The ceremony commenced by singing and prayer ; Mr. Allen then adjusted the stone, after which in a few brief but appropriate remarks, he spoke of the usefulness of such buildings, which were much needed in that locality. Addresses were also delivered by the Rev. W. Rooke, of Alton ; and Mr. G. Charlesworth, of Cheadle. A collection was made at the close of the ceremony in aid of the building fund, which amounted to £10, including ,£5 given by Mr. Allen.
The building is to be of brick, and of the ordinary plain character. A tea party took place on the recreation ground, called the “roundhill,” on Kingsley Banks, a spot which commands an extensive view of the Churnet valley, and its enchanting scenery. The weather was very unfavourable, but a spacious tent had been erected for the occasion, and about 350 persons sat down to the repast.
Mr. Isaac Hammond, of Cheadle, presided, and gave a very interesting account of the operations of the Primitive Methodists in the locality for the last forty-six years. Addresses were also delivered by the Rev. W. Rooke, and Messrs. Kent, Charlesworth, Tunnicliffe, and Beach. The proceedings were enlivened at inter vals by a band of music. The profits from the tea-party amounted to £G, which were added to the collection. W. Rooke. “
In the 1863 magazine, he tells us about the opening:
“Froghall, Ramsor Station.—Froghall is a rising village within the precincts of Kingsley and Ipstones parishes, surrounded by romantic and varied scenery of hill and dale : and through which runs the river Churnett, which divides the two parishes. It is now a place of considerable importance, on account of the extensive iron stone works, lime-stone works, and coal works, which are carried on in it, and in its vicinity.
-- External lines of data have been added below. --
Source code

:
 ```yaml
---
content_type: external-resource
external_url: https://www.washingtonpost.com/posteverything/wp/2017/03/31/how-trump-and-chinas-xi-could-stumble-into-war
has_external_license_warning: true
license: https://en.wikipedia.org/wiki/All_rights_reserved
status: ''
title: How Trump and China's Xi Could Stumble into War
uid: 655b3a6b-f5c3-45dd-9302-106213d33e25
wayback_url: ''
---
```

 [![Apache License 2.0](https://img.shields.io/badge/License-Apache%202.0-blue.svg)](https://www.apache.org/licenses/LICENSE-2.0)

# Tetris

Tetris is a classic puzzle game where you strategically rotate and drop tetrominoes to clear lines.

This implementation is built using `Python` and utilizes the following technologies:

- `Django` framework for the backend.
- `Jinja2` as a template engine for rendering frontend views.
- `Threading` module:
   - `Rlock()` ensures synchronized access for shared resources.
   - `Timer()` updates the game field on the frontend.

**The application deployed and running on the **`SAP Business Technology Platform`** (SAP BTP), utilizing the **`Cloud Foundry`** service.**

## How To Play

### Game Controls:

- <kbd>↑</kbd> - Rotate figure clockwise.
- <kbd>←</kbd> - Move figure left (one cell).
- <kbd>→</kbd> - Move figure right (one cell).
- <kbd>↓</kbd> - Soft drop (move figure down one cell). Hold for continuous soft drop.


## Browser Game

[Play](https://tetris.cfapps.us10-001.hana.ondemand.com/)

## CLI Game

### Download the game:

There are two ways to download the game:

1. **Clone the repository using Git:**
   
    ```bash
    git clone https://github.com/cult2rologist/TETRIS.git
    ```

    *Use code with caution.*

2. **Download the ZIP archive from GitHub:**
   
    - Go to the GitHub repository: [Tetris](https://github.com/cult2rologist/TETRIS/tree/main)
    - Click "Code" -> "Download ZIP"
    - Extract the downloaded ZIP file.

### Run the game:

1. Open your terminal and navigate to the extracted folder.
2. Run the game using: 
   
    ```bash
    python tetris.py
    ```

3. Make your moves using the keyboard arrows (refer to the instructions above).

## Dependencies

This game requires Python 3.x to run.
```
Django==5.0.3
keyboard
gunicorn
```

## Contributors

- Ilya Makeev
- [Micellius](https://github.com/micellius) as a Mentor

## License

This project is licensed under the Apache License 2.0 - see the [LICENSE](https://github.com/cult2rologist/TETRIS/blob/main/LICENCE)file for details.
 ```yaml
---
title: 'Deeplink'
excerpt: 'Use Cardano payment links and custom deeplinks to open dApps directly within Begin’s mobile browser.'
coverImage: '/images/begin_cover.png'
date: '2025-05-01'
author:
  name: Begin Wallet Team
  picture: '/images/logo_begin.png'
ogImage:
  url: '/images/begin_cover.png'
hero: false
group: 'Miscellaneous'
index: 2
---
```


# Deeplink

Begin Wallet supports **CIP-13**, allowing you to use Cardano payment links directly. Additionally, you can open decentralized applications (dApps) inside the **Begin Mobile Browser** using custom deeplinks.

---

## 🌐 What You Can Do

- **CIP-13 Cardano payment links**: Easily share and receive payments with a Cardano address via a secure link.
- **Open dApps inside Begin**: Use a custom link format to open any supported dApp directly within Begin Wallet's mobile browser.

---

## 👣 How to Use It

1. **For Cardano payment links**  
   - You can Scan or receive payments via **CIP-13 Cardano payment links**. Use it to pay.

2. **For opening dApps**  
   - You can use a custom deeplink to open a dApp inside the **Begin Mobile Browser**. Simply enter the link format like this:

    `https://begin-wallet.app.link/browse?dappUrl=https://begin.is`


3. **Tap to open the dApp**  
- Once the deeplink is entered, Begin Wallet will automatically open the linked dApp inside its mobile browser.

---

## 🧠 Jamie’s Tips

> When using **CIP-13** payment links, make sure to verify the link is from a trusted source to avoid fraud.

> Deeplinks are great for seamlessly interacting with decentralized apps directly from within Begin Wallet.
The name of Froghall is connected with the early history of our Connexion. But of late years it has been lying desert like, for want of a preaching place. Within the last twelve months, it has been remissioned by Brother W. Beech, and others ; and, although we had to meet with discouragements at first, the Lord opened the way. A room was lent us gratuitously, wherein to hold our religious services ; and then the Almighty poured out His Spirit, and several souls were brought in. Soon inquiries were made for land for a chapel. Mr. John Birch, of Froghall Mill, kindly gave us a very eligible site, adjoining the public road, and near the railway.
Proper steps were accordingly taken preparatory to commencing building. And in June last, the foundation stone was laid by W. S. Allen, Esq., of Woodhead Hall, who gave, us a donation of £5. The chapel is 30 feet by 24 ; and 13 feet from the level of the floor to the wall plate. It is built of brick, and covered with slate. It has a boarded floor, with eight elevated news ; six windows, cast frames, 6 feet 0. by 2 feet 6 ; a first rate octagonal pulpit. A room underneath the elevated pews for a schoolroom, capable of accommodating thirty or forty children. The chapel is ceiled and plastered to the sidepieces, and the front is nicely palisaded.
It was opened for reli gious worship on Lord’s day, August 31st, by brother R. Jukes, of West Bromwich ; and on September 21st, by Mr. W. Gilbert (Wesleyan), of Hilderstone. The collections amounted to £20 I6s. 9d. The total cost of the chapel, &c, is about £160, towards which we have raised one third. The chapel is capable of accommodating 150 persons with seats, and the sittings are nearly all let. We acknowledge our gratitude to Mr. J. Birch and family for the site of land and other assistance, and to all others who have assisted us in our undertaking”
The 1880 Ordnance Survey map shows a Primitive chapel just north of Froghall Bridge where the road forks. It is labelled in 1927 but by 1967 the footprint of the building is there, but there is no label. Street View in 2017 shows that the area has been cleared.